The facts of this case involve a series of violations of the rights of the members of eight communities of the Kaliña and Lokono indigenous peoples of Suriname’s Lower Marowijne River. Specifically, the violations have to do with an existing legal framework that prevents recognition of the indigenous peoples’ juridical personality, a situation that to this day continues to keep the Kaliña and Lokono peoples from being able to protect their right to collective property. In addition, the State has failed to establish the regulatory foundations that would allow for recognition of the right to collective ownership of the lands, territories, and natural resources of the Kaliña and Lokono indigenous peoples. This lack of recognition has been accompanied by the issuance of individual land titles to non-indigenous persons; the granting of concessions and licenses to carry out mining operations in part of their ancestral territories; and the establishment and operation of three nature reserves in part of their ancestral territories.
The violations of the right to collective property as a result of this situation continue to this date. Moreover, neither the granting and continued existence of mining concessions and licenses nor the establishment and ongoing operation of the nature reserves have been submitted to any consultation process designed to obtain the prior, free, and informed consent of the Kaliña and Lokono peoples. All these developments have occurred in a context devoid of judicial protection, since no effective remedies exist in Suriname by which indigenous peoples can claim their rights.
The case was sent to the Inter-American Court on January 26, 2014, because after an extension was granted to the State of Suriname to carry out the Commission’s recommendations, the IACHR had not received substantive information as to concrete progress in their implementation. In its report on the merits of the case, the Inter-American Commission recommended that the State of Suriname: adopt any necessary measures for recognition of both the Kaliña and Lokono peoples as legal persons in Suriname’s legal system; eliminate any legal provisions that hamper the protection of the right to property of the Kaliña and Lokono peoples; adopt measures to protect the territory in which both peoples exercise communal ownership, without detriment to other indigenous and tribal communities; refrain from actions that could lead third parties, with the State’s acquiescence or tolerance, to affect the property or territorial integrity of the Kaliña and Lokono peoples; review, through effective and informed consultation with the Kaliña and Lokono peoples, the land titles that have been granted to non-indigenous peoples, the terms of the mining activities, and the establishment of the nature reserves, to determine proper modifications; take steps to delimit, demarcate, and grant both peoples collective title to the lands and territories they have traditionally occupied and used; and adopt measures to ensure the judicial protection that would enable the Kaliña and Lokono peoples to effectively exercise their rights.

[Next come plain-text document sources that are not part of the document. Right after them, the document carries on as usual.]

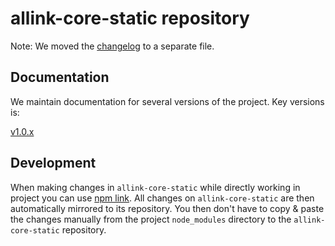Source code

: # allink-core-static repository

Note: We moved the [changelog](CHANGELOG.md) to a separate file.


## Documentation

We maintain documentation for several versions of the project. Key versions is:

[v1.0.x](http://allink-core-static.readthedocs.io/en/v1.0.x/)


## Development

When making changes in `allink-core-static` while directly working in project you can use [npm link](https://medium.com/dailyjs/how-to-use-npm-link-7375b6219557). All changes on `allink-core-static` are then automatically mirrored to its repository. You then don't have to copy & paste the changes manually from the project `node_modules` directory to the `allink-core-static` repository.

This case reflects a structural problem area involving a lack of recognition in domestic law of the juridical personality and right to collective property of indigenous peoples in Suriname. Another component of this problem is a lack of effective judicial remedies for the protection of the rights of indigenous peoples. Moreover, this case lays out the way in which States should ensure that their environmental protection initiatives and policies, particularly the establishment of nature reserves, are compatible with the rights of indigenous peoples.
A principal, autonomous body of the Organization of American States (OAS), the IACHR derives its mandate from the OAS Charter and the American Convention on Human Rights. The Inter-American Commission has a mandate to promote respect for human rights in the region and acts as a consultative body to the OAS in this matter. The Commission is composed of seven independent members who are elected in a personal capacity by the OAS General Assembly and who do not represent their countries of origin or residence.